Updating and Optimizing Error PDFs in the Hessian Approach

TL;DR

This paper introduces the ePump software for efficiently updating and optimizing parton distribution function error sets using the Hessian method, enabling rapid impact predictions of new data on PDFs and observables.

Contribution

The paper presents a novel software tool, ePump, that streamlines updating and optimizing PDF error sets within the Hessian framework, reducing computational effort compared to full global analyses.

Findings

ePump effectively updates PDFs with new data impacts.

The method accurately predicts changes in PDF uncertainties.

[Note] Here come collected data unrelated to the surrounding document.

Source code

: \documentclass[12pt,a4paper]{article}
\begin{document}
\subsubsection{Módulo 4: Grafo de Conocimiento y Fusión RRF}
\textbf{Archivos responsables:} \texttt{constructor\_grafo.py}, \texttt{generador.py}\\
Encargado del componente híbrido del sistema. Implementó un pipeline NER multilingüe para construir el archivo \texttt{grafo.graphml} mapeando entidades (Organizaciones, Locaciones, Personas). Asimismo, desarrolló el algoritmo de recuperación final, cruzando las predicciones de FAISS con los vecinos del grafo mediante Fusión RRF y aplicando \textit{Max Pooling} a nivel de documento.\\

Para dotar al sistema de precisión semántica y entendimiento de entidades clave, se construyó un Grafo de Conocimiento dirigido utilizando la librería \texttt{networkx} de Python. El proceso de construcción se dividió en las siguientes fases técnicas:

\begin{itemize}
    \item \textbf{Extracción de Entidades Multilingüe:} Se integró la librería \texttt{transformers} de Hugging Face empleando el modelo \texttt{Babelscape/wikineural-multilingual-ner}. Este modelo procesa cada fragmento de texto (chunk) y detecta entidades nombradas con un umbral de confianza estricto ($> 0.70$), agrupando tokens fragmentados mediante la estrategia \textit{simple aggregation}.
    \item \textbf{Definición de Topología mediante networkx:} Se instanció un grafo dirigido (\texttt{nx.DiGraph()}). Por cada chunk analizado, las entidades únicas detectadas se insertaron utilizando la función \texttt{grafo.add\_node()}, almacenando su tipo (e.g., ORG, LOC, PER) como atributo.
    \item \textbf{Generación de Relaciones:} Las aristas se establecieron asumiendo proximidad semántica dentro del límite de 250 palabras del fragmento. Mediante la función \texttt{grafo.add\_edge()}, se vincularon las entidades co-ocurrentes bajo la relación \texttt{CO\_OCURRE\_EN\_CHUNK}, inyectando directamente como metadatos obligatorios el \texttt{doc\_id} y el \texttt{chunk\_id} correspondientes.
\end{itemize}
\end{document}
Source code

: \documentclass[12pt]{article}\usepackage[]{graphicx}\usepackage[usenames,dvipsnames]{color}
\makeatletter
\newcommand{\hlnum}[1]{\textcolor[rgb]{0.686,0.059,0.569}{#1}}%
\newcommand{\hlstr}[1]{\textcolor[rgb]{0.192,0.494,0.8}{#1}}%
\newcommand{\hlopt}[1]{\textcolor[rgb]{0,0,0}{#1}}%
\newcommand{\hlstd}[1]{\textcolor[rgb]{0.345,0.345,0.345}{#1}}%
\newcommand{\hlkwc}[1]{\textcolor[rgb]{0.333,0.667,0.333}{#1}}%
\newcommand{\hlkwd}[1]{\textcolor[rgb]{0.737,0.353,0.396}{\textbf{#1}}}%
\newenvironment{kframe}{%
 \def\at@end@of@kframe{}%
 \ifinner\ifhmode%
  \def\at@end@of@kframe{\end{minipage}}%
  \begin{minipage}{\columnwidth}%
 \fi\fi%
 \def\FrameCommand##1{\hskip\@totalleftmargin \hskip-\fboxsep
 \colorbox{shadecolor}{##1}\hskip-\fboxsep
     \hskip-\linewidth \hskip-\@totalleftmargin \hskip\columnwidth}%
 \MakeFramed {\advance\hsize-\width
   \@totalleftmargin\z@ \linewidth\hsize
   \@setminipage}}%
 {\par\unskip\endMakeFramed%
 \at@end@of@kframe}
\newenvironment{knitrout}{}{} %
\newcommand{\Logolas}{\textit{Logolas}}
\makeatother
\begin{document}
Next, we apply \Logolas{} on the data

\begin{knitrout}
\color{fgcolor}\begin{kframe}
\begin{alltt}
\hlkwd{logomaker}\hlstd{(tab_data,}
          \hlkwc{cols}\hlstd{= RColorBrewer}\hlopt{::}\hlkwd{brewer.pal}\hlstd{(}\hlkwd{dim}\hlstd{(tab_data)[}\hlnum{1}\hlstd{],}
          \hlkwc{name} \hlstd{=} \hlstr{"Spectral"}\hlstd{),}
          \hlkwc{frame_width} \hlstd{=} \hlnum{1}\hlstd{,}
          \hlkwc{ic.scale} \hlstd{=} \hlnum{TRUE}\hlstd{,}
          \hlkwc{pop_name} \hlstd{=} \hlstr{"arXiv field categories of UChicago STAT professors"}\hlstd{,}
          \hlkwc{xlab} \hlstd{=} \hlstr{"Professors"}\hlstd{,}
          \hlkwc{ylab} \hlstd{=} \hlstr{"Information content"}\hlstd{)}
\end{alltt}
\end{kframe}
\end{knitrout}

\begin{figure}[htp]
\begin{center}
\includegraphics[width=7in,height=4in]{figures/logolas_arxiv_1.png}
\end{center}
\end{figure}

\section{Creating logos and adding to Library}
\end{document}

Applications to LHC phenomenology demonstrate practical utility.

Abstract

We discuss how to apply the Hessian method (i) to predict the impact of a new data set (or sets) on the parton distribution functions (PDFs) and their errors, by producing an updated best-fit PDF and error PDF sets, such as the CTEQ-TEA PDFs; (ii) to predict directly the effect of a new data set on the PDF errors of any other set of observables, without the need to recalculate using the new error PDFs; and (iii) to transform the original set into a reduced set of error PDFs which is optimized for a specific set of observables to reproduce the PDF-induced uncertainties to any specified precision. We present a software package, {\tt ePump} (error PDF Updating Method Package), that can be used to update or optimize a set of PDFs, including the best-fit PDF set and Hessian eigenvector pairs of PDF sets (i.e., error PDFs), and to update any other set of observables. We demonstrate the potential of the program by presenting selected phenomenological applications relevant to the Large Hadron Collider. Special care is given to discuss the assumptions made and the limitations of this theoretical framework compared to a treatment by the full global analysis program.